Not currently going through treatment but will weigh in anyway. We told very few people; I didn't want the pressure of people asking me when treatments were happening and how they went, etc.
I told no one at work and luckily I can be in and out of the office as needed/desired, so it wasn't a big deal to get to appointments. (I later learned that some of my partners suspected, however.)
I eventually told a couple close friends and my sister that we were struggling and going through fertility treatments, but no specifics about treatments or dates. Right before or after we started IVF, I told my parents, but again, did not tell them specifics. I told my mom when we lost the first pregnancy, but we didn't tell anyone when we did our successful FET a couple months later. We didn't tell my ILs about our treatments at all at the time; we did mention we did IVF to them after the fact, and they had exactly nothing to say about it, and it's never come up since so...*shrug*
(My mom’s first reaction to hearing about our second loss this weekend was “I’m so sad for our whole family.” Like... not helpful.)
That's exactly how I knew my mom would be, too, and why I didn't tell her until very late in the game. She means well, and I'm sure your mom does too, but there's a line between being empathetic and being so personally invested that you end up making things worse - or at least fail to be as supportive as you could be.
If you wish fewer people knew the details, you can still wipe the slate clean. No need to tell anyone when you start your next cycle (I'm just catching up on the last few weeks of board news, by the way, and I'm very sorry about your loss), and if they ask, just be vague or lie and say you're taking some time off from treatments.
I actually found this board to be the best source of support when we were undergoing treatments - many of us had been on for a long time together and "knew" each other well enough to be amazing cheerleaders for each other, but the absence of that personal investment, and being able to be open about details of treatment without concern of pressure or nosiness or disappointment, was refreshing and freeing.

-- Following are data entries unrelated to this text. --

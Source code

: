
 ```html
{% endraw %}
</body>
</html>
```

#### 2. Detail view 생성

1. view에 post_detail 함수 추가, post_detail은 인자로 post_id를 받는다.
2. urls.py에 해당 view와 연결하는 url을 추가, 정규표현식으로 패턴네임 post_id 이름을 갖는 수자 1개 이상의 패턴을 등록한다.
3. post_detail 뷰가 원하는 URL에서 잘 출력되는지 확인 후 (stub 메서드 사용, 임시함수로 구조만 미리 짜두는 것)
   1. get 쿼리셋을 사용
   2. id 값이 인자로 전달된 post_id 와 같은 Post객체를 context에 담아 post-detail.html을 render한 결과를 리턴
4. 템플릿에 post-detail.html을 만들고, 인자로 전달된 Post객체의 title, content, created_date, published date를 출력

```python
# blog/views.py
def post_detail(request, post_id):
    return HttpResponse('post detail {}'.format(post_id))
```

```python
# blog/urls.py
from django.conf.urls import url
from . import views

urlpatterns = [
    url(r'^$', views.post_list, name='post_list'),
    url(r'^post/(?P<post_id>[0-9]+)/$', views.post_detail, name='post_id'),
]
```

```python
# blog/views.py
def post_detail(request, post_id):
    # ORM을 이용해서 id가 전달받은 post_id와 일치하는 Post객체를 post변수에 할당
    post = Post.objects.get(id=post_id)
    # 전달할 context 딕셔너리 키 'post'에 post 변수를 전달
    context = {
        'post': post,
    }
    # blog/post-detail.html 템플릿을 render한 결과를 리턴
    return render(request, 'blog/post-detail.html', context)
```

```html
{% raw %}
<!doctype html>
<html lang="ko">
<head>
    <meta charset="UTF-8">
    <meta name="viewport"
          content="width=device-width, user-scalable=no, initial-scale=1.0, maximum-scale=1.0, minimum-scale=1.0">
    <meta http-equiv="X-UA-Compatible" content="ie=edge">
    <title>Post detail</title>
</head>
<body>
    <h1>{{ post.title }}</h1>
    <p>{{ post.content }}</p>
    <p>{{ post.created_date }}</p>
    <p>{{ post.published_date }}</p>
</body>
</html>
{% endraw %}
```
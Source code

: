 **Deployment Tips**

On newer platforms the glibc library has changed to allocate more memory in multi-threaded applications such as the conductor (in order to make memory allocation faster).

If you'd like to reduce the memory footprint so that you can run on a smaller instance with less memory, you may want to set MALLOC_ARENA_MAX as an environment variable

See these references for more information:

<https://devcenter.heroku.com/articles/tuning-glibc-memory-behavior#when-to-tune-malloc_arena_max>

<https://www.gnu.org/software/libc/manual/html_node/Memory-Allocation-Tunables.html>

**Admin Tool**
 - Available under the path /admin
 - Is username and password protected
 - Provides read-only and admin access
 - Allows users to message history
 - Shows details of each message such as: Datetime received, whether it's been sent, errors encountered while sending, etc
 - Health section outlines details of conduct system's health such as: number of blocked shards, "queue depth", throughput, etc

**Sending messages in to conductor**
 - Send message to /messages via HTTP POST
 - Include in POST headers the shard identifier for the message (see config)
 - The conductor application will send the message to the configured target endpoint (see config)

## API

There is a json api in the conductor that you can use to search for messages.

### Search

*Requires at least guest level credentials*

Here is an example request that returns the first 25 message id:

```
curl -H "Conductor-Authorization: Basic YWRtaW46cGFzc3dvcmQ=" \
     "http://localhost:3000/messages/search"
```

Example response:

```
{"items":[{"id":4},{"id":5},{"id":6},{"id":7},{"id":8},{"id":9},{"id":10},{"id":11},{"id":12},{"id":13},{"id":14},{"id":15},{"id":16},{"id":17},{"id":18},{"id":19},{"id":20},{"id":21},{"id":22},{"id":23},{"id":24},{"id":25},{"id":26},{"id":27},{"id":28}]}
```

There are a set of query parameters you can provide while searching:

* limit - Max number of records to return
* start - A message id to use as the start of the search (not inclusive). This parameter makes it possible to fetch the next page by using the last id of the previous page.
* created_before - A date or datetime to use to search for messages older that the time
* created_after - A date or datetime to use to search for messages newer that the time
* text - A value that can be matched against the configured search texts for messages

I’m not active here, but read a lot. The only person aside from my H who knows is a friend from work. I would never tell my boss, but that’s because she’s a bully and would find a way to use it against me or humiliate me publicly. If I had a normal boss, I would for sure. Fortunately, I’m in a strong union and have a ton of sick leave banked.
Post by cherryvalance on Nov 30, 2018 18:15:15 GMT -5
I echo the sentiment that whatever you're comfortable with is the best choice, with one caveat. Your reactions might surprise you and I find it's always easier to divulge more information than to suddenly start withholding it.
We had to tell work right away and I was open with colleagues once we progressed to IVF.
I also told my mom when we moved on to IVF the first time, but I was vague with timelines. This past time we didn't tell them anything until we heard a heartbeat. Although I made different choices each time, they were both right at the moment.